A Cidade da Pedra Pintada (Itacoatiara-AM), como microcosmo é uma ideia das minhas vivências e dos acontecidos que pesam sobre a cidade. Nasceu com as povoações formadas pelos Jesuítas, reunindo povos indígenas aldeados, arrebanhados desde o Rio Madeira ao Baixo Amazonas. Falou a Língua Geral (Nheengatu) e foi obrigada por Pombal a virar Vila de Serpa, falando Português. Com o Brasil Império e a abertura dos Portos da Amazônia ao Mundo, foi escolhida pelo Barão de Mauá para ali montar a sede de apoio à sua Companhia de Navegação, trazendo técnicos, ex-escravos e artífices em reparos de barcos, formando o bairro chamado Colônia. Localizada entre Belém e Manaus, foi sempre um lugar propício para receber levas de migrantes, vindo de várias partes do mundo: portugueses, em diversos momentos; norte-americanos, depois da Guerra da Secessão; espanhóis aventureiros; judeus marroquinos e turcos otomanos; japoneses e ciganos. Todos, convivendo pacificamente com nordestinos deserdados dos ciclos da borracha, da juta e do embuste dos “soldados da borracha”. A elite local era oriunda desse caldo, tinha suas nuances e disputas, mas se entendia quando o que estava em jogo era a exploração dos subalternos, normalmente os caboclos e os que, mesmo sendo filhos de imigrados, não lograram sucesso na vida. Com um pouco de cada coisa, foi marcando sua participação na história do mundo. Tanto é que, nas águas caudalosas do Rio Amazonas, em frente à cidade, aconteceu a última batalha que pôs fim à República Velha no Estado do Amazonas, e quem achar que estou mentindo, procure as obras abalizadas do meu amigo e historiador Francisco Gomes da Silva, a Tese de Claudemilson Nonato Santos de Oliveira e as obras de Samuel Benchimol.
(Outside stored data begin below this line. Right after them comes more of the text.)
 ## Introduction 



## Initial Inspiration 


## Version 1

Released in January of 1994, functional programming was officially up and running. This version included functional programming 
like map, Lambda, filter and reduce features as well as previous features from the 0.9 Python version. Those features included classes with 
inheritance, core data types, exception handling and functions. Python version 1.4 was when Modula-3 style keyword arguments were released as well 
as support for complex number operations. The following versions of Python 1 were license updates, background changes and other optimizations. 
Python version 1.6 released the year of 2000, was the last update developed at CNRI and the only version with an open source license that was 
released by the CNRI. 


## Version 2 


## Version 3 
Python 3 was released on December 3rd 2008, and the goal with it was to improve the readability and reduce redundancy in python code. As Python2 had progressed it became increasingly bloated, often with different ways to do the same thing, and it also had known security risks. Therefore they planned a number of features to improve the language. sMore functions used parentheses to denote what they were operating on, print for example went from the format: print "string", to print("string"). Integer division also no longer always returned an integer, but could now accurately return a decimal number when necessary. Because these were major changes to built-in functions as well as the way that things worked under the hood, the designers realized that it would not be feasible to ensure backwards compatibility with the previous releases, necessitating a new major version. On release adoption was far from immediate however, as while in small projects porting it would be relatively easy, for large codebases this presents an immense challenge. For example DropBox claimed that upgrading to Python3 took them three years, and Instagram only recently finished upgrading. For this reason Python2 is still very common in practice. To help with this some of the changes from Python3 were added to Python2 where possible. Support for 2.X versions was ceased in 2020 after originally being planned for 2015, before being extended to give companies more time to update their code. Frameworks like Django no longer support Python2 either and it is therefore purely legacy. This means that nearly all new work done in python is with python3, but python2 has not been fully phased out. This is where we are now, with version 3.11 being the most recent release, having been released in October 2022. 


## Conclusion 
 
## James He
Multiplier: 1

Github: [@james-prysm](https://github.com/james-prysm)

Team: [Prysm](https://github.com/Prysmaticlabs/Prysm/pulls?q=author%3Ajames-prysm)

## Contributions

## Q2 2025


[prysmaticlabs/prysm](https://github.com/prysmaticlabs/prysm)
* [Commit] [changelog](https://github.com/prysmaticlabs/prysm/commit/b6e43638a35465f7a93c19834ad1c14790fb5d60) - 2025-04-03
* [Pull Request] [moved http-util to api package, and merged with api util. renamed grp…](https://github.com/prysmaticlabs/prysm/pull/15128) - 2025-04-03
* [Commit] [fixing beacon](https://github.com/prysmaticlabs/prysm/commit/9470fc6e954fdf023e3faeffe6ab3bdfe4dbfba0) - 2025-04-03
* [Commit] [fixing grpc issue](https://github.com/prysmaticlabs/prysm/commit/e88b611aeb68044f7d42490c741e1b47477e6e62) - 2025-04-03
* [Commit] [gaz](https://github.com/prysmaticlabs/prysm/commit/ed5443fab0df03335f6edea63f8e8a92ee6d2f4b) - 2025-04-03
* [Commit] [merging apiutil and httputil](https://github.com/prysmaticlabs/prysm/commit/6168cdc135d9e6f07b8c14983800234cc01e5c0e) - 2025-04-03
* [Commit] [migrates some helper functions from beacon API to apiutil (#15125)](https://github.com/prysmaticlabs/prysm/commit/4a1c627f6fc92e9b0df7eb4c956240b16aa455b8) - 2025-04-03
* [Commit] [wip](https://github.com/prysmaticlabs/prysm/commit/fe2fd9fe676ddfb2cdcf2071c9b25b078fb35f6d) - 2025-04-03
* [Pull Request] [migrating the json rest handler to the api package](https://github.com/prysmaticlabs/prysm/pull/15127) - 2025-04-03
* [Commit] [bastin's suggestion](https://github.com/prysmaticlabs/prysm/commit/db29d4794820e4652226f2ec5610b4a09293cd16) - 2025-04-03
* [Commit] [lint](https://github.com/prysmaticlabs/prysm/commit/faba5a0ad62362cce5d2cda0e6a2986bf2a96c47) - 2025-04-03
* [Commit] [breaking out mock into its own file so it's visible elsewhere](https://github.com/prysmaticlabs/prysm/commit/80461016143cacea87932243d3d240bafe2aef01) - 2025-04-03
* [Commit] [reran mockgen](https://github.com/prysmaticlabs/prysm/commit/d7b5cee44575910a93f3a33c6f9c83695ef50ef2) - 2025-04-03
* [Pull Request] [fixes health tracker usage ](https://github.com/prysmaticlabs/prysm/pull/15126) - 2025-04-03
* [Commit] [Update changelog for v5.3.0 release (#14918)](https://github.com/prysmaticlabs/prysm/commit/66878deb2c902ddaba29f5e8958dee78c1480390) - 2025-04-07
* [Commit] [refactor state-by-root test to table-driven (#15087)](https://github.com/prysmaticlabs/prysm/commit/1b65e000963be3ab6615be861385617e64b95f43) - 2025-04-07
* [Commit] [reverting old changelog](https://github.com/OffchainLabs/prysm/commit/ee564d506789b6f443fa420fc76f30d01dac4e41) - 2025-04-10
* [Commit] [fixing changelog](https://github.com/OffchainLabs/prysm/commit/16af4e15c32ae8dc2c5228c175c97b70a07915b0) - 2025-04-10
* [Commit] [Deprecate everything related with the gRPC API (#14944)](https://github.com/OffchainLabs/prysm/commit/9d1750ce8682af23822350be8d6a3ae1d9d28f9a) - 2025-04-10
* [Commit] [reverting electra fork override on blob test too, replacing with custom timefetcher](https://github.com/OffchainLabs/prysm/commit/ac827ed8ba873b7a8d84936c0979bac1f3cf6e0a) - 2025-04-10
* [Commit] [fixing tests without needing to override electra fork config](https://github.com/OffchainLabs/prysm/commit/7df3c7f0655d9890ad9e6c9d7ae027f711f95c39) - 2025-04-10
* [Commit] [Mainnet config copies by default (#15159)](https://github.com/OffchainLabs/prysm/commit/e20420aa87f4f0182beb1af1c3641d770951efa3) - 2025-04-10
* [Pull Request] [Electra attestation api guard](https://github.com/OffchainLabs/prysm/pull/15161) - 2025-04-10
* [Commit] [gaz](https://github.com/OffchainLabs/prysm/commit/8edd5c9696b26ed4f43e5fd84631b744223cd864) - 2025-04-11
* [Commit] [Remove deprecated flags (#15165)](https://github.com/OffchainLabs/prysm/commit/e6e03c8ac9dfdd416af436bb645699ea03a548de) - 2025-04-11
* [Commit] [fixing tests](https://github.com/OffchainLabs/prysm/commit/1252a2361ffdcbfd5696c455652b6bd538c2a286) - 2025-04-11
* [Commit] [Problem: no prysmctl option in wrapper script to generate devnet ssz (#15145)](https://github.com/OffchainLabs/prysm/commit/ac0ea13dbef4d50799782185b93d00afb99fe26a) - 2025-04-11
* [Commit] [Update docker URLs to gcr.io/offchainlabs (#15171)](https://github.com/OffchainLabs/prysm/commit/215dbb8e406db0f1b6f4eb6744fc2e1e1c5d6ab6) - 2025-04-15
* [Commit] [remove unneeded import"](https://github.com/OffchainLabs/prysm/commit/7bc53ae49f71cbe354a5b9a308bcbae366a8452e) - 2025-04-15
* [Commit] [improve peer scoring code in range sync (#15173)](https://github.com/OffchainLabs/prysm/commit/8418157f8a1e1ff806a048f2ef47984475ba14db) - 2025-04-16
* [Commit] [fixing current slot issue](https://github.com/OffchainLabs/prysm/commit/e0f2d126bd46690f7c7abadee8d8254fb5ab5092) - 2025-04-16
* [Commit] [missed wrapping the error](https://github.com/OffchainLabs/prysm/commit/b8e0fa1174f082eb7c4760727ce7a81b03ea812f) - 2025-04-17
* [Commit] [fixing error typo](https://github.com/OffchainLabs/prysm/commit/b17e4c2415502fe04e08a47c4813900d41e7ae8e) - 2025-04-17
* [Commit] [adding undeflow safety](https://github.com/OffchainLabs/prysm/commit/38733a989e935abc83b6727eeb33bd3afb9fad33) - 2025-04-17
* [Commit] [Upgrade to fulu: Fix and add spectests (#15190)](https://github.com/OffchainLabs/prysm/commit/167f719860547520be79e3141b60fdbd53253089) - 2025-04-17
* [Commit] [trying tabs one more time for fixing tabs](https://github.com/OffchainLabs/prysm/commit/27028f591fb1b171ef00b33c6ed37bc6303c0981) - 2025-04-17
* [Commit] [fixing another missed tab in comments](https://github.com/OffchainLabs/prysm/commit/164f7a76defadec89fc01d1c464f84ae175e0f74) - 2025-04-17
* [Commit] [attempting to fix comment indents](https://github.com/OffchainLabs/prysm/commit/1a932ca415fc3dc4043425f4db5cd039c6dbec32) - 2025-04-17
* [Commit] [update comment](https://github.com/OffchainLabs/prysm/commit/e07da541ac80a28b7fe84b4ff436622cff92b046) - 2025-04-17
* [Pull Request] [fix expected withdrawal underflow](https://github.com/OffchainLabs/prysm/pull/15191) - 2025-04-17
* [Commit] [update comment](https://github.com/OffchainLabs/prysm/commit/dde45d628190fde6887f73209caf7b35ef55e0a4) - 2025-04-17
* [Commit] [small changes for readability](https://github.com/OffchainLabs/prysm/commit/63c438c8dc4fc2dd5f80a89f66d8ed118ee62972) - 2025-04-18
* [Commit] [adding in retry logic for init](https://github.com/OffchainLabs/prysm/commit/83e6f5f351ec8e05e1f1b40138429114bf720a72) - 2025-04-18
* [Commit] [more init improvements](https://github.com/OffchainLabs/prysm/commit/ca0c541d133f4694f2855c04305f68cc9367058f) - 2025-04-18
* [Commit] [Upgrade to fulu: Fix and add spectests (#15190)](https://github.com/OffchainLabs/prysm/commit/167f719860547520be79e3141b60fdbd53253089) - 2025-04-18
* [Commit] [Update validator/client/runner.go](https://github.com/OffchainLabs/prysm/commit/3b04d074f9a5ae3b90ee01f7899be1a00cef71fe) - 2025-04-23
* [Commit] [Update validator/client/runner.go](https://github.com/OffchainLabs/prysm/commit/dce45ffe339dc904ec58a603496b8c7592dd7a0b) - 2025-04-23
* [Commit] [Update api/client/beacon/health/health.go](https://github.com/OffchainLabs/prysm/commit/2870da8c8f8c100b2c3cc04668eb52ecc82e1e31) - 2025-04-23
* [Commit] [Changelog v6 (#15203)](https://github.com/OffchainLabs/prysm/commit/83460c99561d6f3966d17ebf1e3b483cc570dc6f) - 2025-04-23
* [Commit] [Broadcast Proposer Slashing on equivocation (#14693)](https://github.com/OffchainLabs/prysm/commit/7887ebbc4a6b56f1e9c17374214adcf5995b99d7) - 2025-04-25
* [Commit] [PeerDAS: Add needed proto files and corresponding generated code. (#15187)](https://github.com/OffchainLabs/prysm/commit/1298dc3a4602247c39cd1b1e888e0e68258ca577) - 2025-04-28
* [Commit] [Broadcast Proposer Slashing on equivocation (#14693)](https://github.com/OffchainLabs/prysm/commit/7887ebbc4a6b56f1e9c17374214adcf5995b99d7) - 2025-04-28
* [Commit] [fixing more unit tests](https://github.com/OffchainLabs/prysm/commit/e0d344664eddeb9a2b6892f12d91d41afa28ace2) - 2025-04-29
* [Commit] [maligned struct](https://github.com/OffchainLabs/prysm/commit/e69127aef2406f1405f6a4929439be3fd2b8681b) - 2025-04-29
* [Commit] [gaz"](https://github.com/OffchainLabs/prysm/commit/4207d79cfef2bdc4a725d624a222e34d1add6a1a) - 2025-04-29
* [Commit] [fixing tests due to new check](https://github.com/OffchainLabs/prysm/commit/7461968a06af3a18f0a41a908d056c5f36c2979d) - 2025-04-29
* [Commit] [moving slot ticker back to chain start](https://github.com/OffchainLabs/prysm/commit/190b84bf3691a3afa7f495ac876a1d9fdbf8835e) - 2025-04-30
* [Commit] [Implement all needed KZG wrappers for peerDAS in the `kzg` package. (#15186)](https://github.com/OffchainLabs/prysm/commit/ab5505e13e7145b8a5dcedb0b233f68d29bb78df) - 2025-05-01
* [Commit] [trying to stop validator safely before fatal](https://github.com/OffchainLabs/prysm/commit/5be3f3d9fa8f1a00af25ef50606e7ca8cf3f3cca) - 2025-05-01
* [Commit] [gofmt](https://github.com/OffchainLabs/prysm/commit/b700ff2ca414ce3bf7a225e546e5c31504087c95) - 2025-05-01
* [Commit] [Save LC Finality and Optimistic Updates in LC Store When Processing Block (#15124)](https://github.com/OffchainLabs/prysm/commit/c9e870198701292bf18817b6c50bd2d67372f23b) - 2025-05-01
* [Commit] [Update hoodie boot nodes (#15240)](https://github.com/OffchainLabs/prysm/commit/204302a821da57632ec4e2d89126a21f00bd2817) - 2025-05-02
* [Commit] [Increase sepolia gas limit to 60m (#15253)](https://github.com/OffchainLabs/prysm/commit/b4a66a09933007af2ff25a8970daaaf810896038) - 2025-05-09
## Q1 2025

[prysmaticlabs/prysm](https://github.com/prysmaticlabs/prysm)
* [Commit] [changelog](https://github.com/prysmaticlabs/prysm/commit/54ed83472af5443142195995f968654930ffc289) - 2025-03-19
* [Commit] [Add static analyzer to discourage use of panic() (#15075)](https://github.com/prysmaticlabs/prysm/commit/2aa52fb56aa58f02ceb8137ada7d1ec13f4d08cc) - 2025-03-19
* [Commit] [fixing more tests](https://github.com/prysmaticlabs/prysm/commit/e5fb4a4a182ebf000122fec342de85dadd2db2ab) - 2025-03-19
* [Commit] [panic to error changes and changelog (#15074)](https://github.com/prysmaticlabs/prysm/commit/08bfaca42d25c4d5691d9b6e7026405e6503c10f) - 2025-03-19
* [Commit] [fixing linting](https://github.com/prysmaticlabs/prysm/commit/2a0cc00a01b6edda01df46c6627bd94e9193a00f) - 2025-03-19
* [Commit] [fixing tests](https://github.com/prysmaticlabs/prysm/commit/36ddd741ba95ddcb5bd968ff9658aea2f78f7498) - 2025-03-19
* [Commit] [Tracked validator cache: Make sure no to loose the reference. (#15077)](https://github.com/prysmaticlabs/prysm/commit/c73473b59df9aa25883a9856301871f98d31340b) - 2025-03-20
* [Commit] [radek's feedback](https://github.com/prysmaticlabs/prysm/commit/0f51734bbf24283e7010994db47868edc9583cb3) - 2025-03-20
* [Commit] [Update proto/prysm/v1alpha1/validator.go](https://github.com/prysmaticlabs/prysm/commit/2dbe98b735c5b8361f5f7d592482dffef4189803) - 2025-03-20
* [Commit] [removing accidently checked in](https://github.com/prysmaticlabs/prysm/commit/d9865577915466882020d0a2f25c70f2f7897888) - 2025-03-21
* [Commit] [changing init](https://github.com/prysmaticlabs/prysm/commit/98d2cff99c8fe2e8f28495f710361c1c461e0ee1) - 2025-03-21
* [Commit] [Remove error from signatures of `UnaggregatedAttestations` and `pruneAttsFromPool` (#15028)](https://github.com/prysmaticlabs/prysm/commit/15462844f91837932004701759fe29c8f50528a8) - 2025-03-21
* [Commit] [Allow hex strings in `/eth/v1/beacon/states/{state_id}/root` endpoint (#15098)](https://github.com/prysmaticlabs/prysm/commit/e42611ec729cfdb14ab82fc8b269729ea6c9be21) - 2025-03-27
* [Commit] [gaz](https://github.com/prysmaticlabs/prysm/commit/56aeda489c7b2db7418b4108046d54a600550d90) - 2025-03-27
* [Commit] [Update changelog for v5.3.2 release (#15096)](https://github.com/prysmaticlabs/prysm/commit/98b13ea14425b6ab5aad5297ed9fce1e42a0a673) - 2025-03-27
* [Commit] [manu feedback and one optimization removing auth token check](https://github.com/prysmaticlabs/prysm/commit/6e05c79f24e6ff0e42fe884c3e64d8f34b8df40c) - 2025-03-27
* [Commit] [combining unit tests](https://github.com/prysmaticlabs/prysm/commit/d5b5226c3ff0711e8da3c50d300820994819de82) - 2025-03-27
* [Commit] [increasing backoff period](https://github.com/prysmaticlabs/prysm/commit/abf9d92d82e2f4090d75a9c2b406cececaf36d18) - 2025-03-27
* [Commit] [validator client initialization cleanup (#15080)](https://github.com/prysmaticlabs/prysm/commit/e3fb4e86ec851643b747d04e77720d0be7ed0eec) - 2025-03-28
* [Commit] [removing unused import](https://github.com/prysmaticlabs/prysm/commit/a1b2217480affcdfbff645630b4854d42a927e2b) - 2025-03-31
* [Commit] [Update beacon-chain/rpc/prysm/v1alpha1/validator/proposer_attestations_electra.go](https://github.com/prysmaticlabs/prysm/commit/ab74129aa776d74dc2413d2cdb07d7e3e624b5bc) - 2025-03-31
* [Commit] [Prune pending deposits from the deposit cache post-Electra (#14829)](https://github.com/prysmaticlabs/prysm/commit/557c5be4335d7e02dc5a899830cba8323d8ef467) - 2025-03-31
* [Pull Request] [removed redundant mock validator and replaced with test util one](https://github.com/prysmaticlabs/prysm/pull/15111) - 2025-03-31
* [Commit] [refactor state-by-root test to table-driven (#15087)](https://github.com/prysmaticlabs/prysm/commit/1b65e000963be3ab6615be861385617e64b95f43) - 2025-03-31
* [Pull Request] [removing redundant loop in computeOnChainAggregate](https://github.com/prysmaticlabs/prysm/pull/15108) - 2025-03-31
Acompanhando essa Guerra no Oriente Médio, fiquei pensando na convivência pacífica que pode haver quando as pessoas de culturas tão díspares convivem, se entendem como humanos e se respeitam nas suas diferenças. O Levante, como era chamada a região onde se encontram, hoje, os Palestinos, os Judeus, os Sírios, os Libaneses, os Egípcios e outros povos Árabes, era parte do Império Turco Otomano, surgido no século XIII e que se desmoronou na Primeira Guerra Mundial, obrigando muitos a deixarem suas terras em busca de sobrevivência mais digna. Falavam línguas diferentes, professavam religiões diferentes e tinham costumes diferentes. Exceto os Judeus, todos eram chamados de Turcos. Itacoatiara permitia essa boa convivência entre os que estavam por lá, ao lado de outros, de outras partes do mundo e do Brasil, embora aqui e acolá houvessem escaramuças religiosas entre cristãos: pároco português e um padre auxiliar conservadores pregavam a guerra contra os Comunistas, contra a Maçonaria, contra Evangélicos refugiados na periferia e proibiam, veementemente, que católicos frequentassem as festas no Terreiro de Santa Luzia, com seu mastro enfeitado de frutas e seus tambores rufando em honra aos Orixás. Essa cidade tão cosmopolita, tão pacífica e acolhedora de diferentes, também era Brasil, fábrica de pobres condenados à mão de obra barata das elites locais e de onde quer que elas estejam; que só oferecia, naquele tempo, aos meninos pobres, o estudo até o quinto ano do Ensino Fundamental. E, para fugir da subalternidade, éramos obrigados a buscar a diáspora, por conta própria e risco. Foi o que aconteceu comigo e com muitos. Nunca mais pude voltar, o mundo me pegou!